The conflict in the Middle East has changed the picture for the global economy in ways that were hard to anticipate at the start of the year. Before hostilities broke out, things were looking reasonably steady. Growth in major economies was holding up, global trade was firming, and AI-related investment was providing an unexpected boost. That is no longer the case.
The World Bank now projects global growth at 2.5 percent in 2026 — the slowest since the COVID-19 pandemic. The single biggest driver is energy. Shipping through the Strait of Hormuz has been severely disrupted since early March. As a direct result, Brent crude is forecast to average $94 per barrel this year, up 36 percent from 2025. European natural gas prices are expected to rise around 30 percent. Fertilizer prices — closely linked to natural gas as a production input — have surged roughly 38 percent. Overall commodity prices are projected to rise by about 22 percent in 2026, a stark reversal from the 7 percent decline anticipated in January.
The inflation fallout is already visible. Global headline inflation is expected to hit 4 percent this year. Central banks that were on track to cut rates have shelved those plans. The U.S. Federal Reserve is now expected to raise rates by late 2026 or early 2027. Rate hikes are being discussed in the euro area and the United Kingdom. Bond yields have risen, currency pressures are building across emerging markets, and equity markets — after initial declines — have partly recovered, largely on continued AI optimism.
The impact is not uniform. The United States, a large oil producer, is proving relatively resilient, supported by fiscal easing and sustained technology investment. The euro area is more exposed, given its reliance on energy imports, and growth there is projected at just 0.8 percent. Japan faces a similar drag. China's growth is expected to slow to 4.2 percent, cushioned by large oil reserves, a high renewable energy share, and fuel price caps for households.
Emerging market and developing economies (EMDEs) are taking the harder hit. Growth in this group is projected to slow to 3.6 percent in 2026. Economies directly caught in the conflict face a near-complete growth collapse — from 3.9 percent in 2025 to roughly zero this year. Per capita income growth across EMDEs, excluding China and India, may fall to just 1.3 percent. That is not an abstraction. It means slower poverty reduction, tighter household budgets, and constrained government spending at a time when it is most needed.
The food security dimension deserves direct attention. The number of people in severe food insecurity across EMDEs excluding China rose by around 220 million between 2019 and 2025. Under the conflict's current trajectory, that figure could increase by a further 35 to 70 million by end-2028. Higher fertilizer costs, disrupted aid logistics, and the possible re-emergence of El Niño conditions are all factors making this worse.
The downside scenarios are not implausible. If energy disruptions last longer than the baseline assumes, and financial markets respond badly — equity price falls, widening credit spreads, capital flight from EMDEs — global growth could drop to just 1.3 percent in 2026. That is a recession-level outcome for much of the world.
AI remains the clearest upside in an otherwise difficult picture. Investment in computing infrastructure has continued regardless of the conflict. Countries embedded in AI-related supply chains — particularly in East Asia — are still recording steady export growth. Over the medium term, the productivity case for AI is real, though estimates range widely and most gains are still concentrated in advanced economies.
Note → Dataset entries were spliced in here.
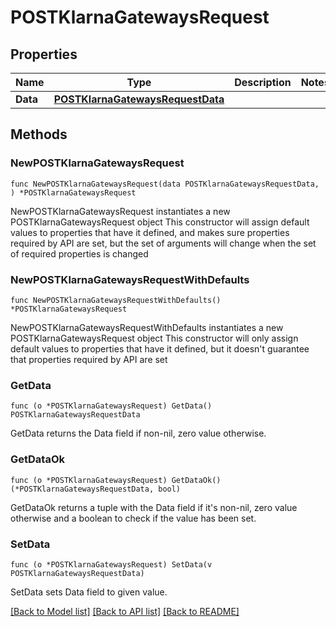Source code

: # POSTKlarnaGatewaysRequest

## Properties

Name | Type | Description | Notes
------------ | ------------- | ------------- | -------------
**Data** | [**POSTKlarnaGatewaysRequestData**](POSTKlarnaGatewaysRequestData.md) |  | 

## Methods

### NewPOSTKlarnaGatewaysRequest

`func NewPOSTKlarnaGatewaysRequest(data POSTKlarnaGatewaysRequestData, ) *POSTKlarnaGatewaysRequest`

NewPOSTKlarnaGatewaysRequest instantiates a new POSTKlarnaGatewaysRequest object
This constructor will assign default values to properties that have it defined,
and makes sure properties required by API are set, but the set of arguments
will change when the set of required properties is changed

### NewPOSTKlarnaGatewaysRequestWithDefaults

`func NewPOSTKlarnaGatewaysRequestWithDefaults() *POSTKlarnaGatewaysRequest`

NewPOSTKlarnaGatewaysRequestWithDefaults instantiates a new POSTKlarnaGatewaysRequest object
This constructor will only assign default values to properties that have it defined,
but it doesn't guarantee that properties required by API are set

### GetData

`func (o *POSTKlarnaGatewaysRequest) GetData() POSTKlarnaGatewaysRequestData`

GetData returns the Data field if non-nil, zero value otherwise.

### GetDataOk

`func (o *POSTKlarnaGatewaysRequest) GetDataOk() (*POSTKlarnaGatewaysRequestData, bool)`

GetDataOk returns a tuple with the Data field if it's non-nil, zero value otherwise
and a boolean to check if the value has been set.

### SetData

`func (o *POSTKlarnaGatewaysRequest) SetData(v POSTKlarnaGatewaysRequestData)`

SetData sets Data field to given value.



[[Back to Model list]](../README.md#documentation-for-models) [[Back to API list]](../README.md#documentation-for-api-endpoints) [[Back to README]](../README.md)


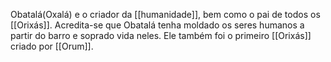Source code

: Obatalá(Oxalá) e o criador da [[humanidade]], bem como o pai de todos os [[Orixás]]. Acredita-se que Obatalá tenha moldado os seres humanos a partir do barro e soprado vida neles. Ele também foi o primeiro [[Orixás]] criado por [[Orum]].
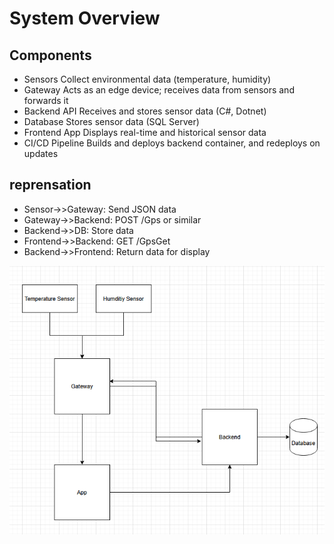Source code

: 
# System Overview

## Components

- Sensors	Collect environmental data (temperature, humidity)
- Gateway	Acts as an edge device; receives data from sensors and forwards it
- Backend API	Receives and stores sensor data (C#, Dotnet)
- Database	Stores sensor data (SQL Server)
- Frontend App	Displays real-time and historical sensor data
- CI/CD Pipeline	Builds and deploys backend container, and redeploys on updates


## reprensation
- Sensor->>Gateway: Send JSON data
- Gateway->>Backend: POST /Gps or similar
- Backend->>DB: Store data
- Frontend->>Backend: GET /GpsGet
- Backend->>Frontend: Return data for display


![Architecture Diagram](images/system-overview.png)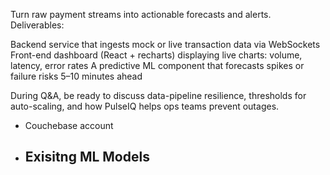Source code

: Turn raw payment streams into actionable forecasts and alerts. Deliverables:

Backend service that ingests mock or live transaction data via WebSockets
Front-end dashboard (React + recharts) displaying live charts: volume, latency, error rates
A predictive ML component that forecasts spikes or failure risks 5–10 minutes ahead

During Q&A, be ready to discuss data-pipeline resilience, thresholds for auto-scaling, and how PulseIQ helps ops teams prevent outages.


- Couchebase account 


- Exisitng ML Models
    - 
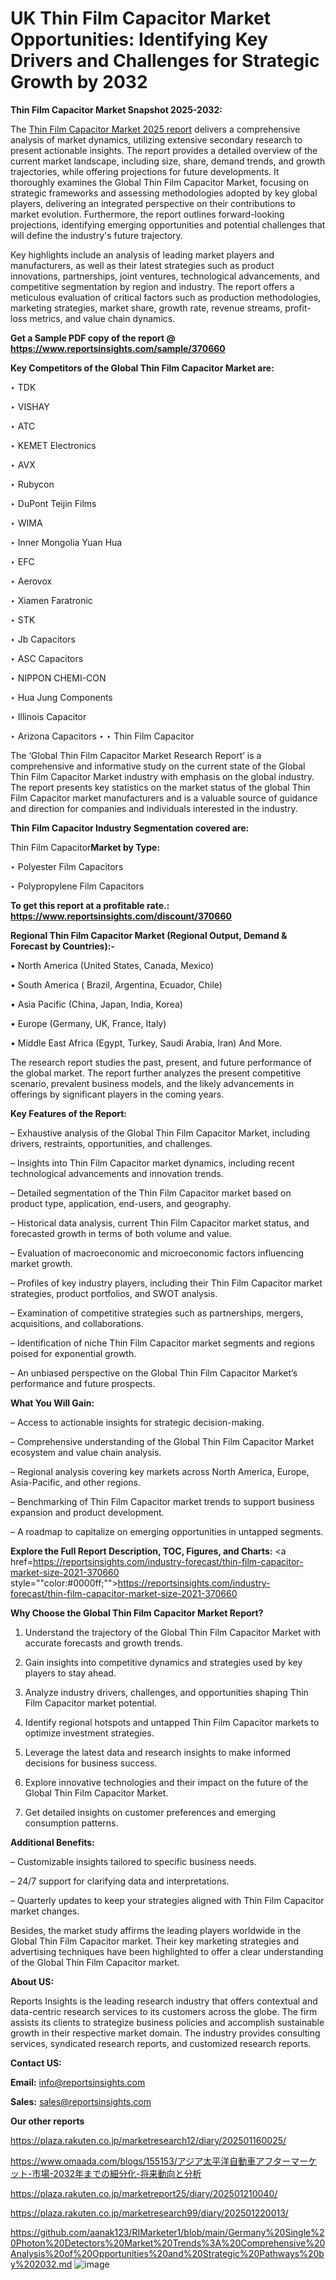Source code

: # UK Thin Film Capacitor Market Opportunities: Identifying Key Drivers and Challenges for Strategic Growth by 2032

<strong>Thin Film Capacitor Market Snapshot 2025-2032:</strong>

The <a href=https://www.reportsinsights.com/sample/370660>Thin Film Capacitor Market 2025 report</a> delivers a comprehensive analysis of market dynamics, utilizing extensive secondary research to present actionable insights. The report provides a detailed overview of the current market landscape, including size, share, demand trends, and growth trajectories, while offering projections for future developments. It thoroughly examines the Global Thin Film Capacitor Market, focusing on strategic frameworks and assessing methodologies adopted by key global players, delivering an integrated perspective on their contributions to market evolution. Furthermore, the report outlines forward-looking projections, identifying emerging opportunities and potential challenges that will define the industry's future trajectory.

Key highlights include an analysis of leading market players and manufacturers, as well as their latest strategies such as product innovations, partnerships, joint ventures, technological advancements, and competitive segmentation by region and industry. The report offers a meticulous evaluation of critical factors such as production methodologies, marketing strategies, market share, growth rate, revenue streams, profit-loss metrics, and value chain dynamics.

<strong>Get a Sample PDF copy of the report @ <a href=https://www.reportsinsights.com/sample/370660 style=color:#0000ff;>https://www.reportsinsights.com/sample/370660</a></strong>

<strong>Key Competitors of the Global Thin Film Capacitor Market are:</strong>

‣ TDK

‣ VISHAY

‣ ATC

‣ KEMET Electronics

‣ AVX

‣ Rubycon

‣ DuPont Teijin Films

‣ WIMA

‣ Inner Mongolia Yuan Hua

‣ EFC

‣ Aerovox

‣ Xiamen Faratronic

‣ STK

‣ Jb Capacitors

‣ ASC Capacitors

‣ NIPPON CHEMI-CON

‣ Hua Jung Components

‣ Illinois Capacitor

‣ Arizona Capacitors
‣ 
‣ Thin Film Capacitor

The ‘Global Thin Film Capacitor Market Research Report’ is a comprehensive and informative study on the current state of the Global Thin Film Capacitor Market industry with emphasis on the global industry. The report presents key statistics on the market status of the global Thin Film Capacitor market manufacturers and is a valuable source of guidance and direction for companies and individuals interested in the industry.

<strong>Thin Film Capacitor Industry Segmentation covered are:</strong>

Thin Film Capacitor<strong>Market by Type:</strong>

‣ Polyester Film Capacitors

‣ Polypropylene Film Capacitors

<strong>To get this report at a profitable rate.: <a href=https://www.reportsinsights.com/discount/370660 style=color:#0000ff;>https://www.reportsinsights.com/discount/370660</a></strong>

<strong>Regional Thin Film Capacitor Market (Regional Output, Demand &amp; Forecast by Countries):-</strong>

• North America (United States, Canada, Mexico)

• South America ( Brazil, Argentina, Ecuador, Chile)

• Asia Pacific (China, Japan, India, Korea)

• Europe (Germany, UK, France, Italy)

• Middle East Africa (Egypt, Turkey, Saudi Arabia, Iran) And More.

The research report studies the past, present, and future performance of the global market. The report further analyzes the present competitive scenario, prevalent business models, and the likely advancements in offerings by significant players in the coming years.

<strong>Key Features of the Report:</strong>

– Exhaustive analysis of the Global Thin Film Capacitor Market, including drivers, restraints, opportunities, and challenges.

– Insights into Thin Film Capacitor market dynamics, including recent technological advancements and innovation trends.

– Detailed segmentation of the Thin Film Capacitor market based on product type, application, end-users, and geography.

– Historical data analysis, current Thin Film Capacitor market status, and forecasted growth in terms of both volume and value.

– Evaluation of macroeconomic and microeconomic factors influencing market growth.

– Profiles of key industry players, including their Thin Film Capacitor market strategies, product portfolios, and SWOT analysis.

– Examination of competitive strategies such as partnerships, mergers, acquisitions, and collaborations.

– Identification of niche Thin Film Capacitor market segments and regions poised for exponential growth.

– An unbiased perspective on the Global Thin Film Capacitor Market’s performance and future prospects.

<strong>What You Will Gain:</strong>

– Access to actionable insights for strategic decision-making.

– Comprehensive understanding of the Global Thin Film Capacitor Market ecosystem and value chain analysis.

– Regional analysis covering key markets across North America, Europe, Asia-Pacific, and other regions.

– Benchmarking of Thin Film Capacitor market trends to support business expansion and product development.

– A roadmap to capitalize on emerging opportunities in untapped segments.

<strong>Explore the Full Report Description, TOC, Figures, and Charts:</strong>
<a href=https://reportsinsights.com/industry-forecast/thin-film-capacitor-market-size-2021-370660 style=""color:#0000ff;"">https://reportsinsights.com/industry-forecast/thin-film-capacitor-market-size-2021-370660</a>

<strong>Why Choose the Global Thin Film Capacitor Market Report?</strong>

1. Understand the trajectory of the Global Thin Film Capacitor Market with accurate forecasts and growth trends.

2. Gain insights into competitive dynamics and strategies used by key players to stay ahead.

3. Analyze industry drivers, challenges, and opportunities shaping Thin Film Capacitor market potential.

4. Identify regional hotspots and untapped Thin Film Capacitor markets to optimize investment strategies.

5. Leverage the latest data and research insights to make informed decisions for business success.

6. Explore innovative technologies and their impact on the future of the Global Thin Film Capacitor Market.

7. Get detailed insights on customer preferences and emerging consumption patterns.

<strong>Additional Benefits:</strong>

– Customizable insights tailored to specific business needs.

– 24/7 support for clarifying data and interpretations.

– Quarterly updates to keep your strategies aligned with Thin Film Capacitor market changes.

Besides, the market study affirms the leading players worldwide in the Global Thin Film Capacitor market. Their key marketing strategies and advertising techniques have been highlighted to offer a clear understanding of the Global Thin Film Capacitor market.

<strong><strong>About US</strong>:</strong>

Reports Insights is the leading research industry that offers contextual and data-centric research services to its customers across the globe. The firm assists its clients to strategize business policies and accomplish sustainable growth in their respective market domain. The industry provides consulting services, syndicated research reports, and customized research reports.

<strong>Contact US:</strong>

<p class=><b>Email:</b> <a href=mailto:info@reportsinsights.com>info@reportsinsights.com</a></p>
<p class=><b>Sales:</b> <a href=mailto:sales@reportsinsights.com>sales@reportsinsights.com</a></p>

<strong>Our other reports</strong>

<a href=https://plaza.rakuten.co.jp/marketresearch12/diary/202501160025/>https://plaza.rakuten.co.jp/marketresearch12/diary/202501160025/</a>

<a href=https://www.omaada.com/blogs/155153/アジア太平洋自動車アフターマーケット-市場-2032年までの細分化-将来動向と分析>https://www.omaada.com/blogs/155153/アジア太平洋自動車アフターマーケット-市場-2032年までの細分化-将来動向と分析</a>

<a href=https://plaza.rakuten.co.jp/marketreport25/diary/202501210040/>https://plaza.rakuten.co.jp/marketreport25/diary/202501210040/</a>

<a href=https://plaza.rakuten.co.jp/marketresearch99/diary/202501220013/>https://plaza.rakuten.co.jp/marketresearch99/diary/202501220013/</a>

<a href=https://github.com/aanak123/RIMarketer1/blob/main/Germany%20Single%20Photon%20Detectors%20Market%20Trends%3A%20Comprehensive%20Analysis%20of%20Opportunities%20and%20Strategic%20Pathways%20by%202032.md>https://github.com/aanak123/RIMarketer1/blob/main/Germany%20Single%20Photon%20Detectors%20Market%20Trends%3A%20Comprehensive%20Analysis%20of%20Opportunities%20and%20Strategic%20Pathways%20by%202032.md</a>
![image](https://github.com/user-attachments/assets/78e22821-4d52-49e4-8d59-3c012f28a956)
For policymakers, the report's message is essentially that there are no easy options. Central banks must weigh growth against inflation. Fiscal space is thin. Aid flows are declining — net ODA fell 23 percent in 2025, the largest single-year drop on record. And 1.2 billion young people in EMDEs are expected to reach working age by 2035, demanding jobs that current investment trajectories cannot reliably deliver.
The window to get this right is not staying open indefinitely.